ACTIVITY:
Your job is to print the listing exactly.

LISTED RECORDS:
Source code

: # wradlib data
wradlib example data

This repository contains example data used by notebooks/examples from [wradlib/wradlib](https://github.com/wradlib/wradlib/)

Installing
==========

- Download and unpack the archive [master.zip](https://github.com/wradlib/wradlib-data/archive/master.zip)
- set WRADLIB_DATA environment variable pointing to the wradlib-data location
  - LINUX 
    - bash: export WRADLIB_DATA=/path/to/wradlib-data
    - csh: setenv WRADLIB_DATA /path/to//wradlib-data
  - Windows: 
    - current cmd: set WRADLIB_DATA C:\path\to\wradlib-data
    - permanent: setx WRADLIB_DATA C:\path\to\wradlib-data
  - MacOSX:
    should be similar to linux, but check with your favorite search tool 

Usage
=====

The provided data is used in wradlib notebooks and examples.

SOLUTION BELOW:
Source code

: # wradlib data
wradlib example data

This repository contains example data used by notebooks/examples from [wradlib/wradlib](https://github.com/wradlib/wradlib/)

Installing
==========

- Download and unpack the archive [master.zip](https://github.com/wradlib/wradlib-data/archive/master.zip)
- set WRADLIB_DATA environment variable pointing to the wradlib-data location
  - LINUX 
    - bash: export WRADLIB_DATA=/path/to/wradlib-data
    - csh: setenv WRADLIB_DATA /path/to//wradlib-data
  - Windows: 
    - current cmd: set WRADLIB_DATA C:\path\to\wradlib-data
    - permanent: setx WRADLIB_DATA C:\path\to\wradlib-data
  - MacOSX:
    should be similar to linux, but check with your favorite search tool 

Usage
=====

The provided data is used in wradlib notebooks and examples.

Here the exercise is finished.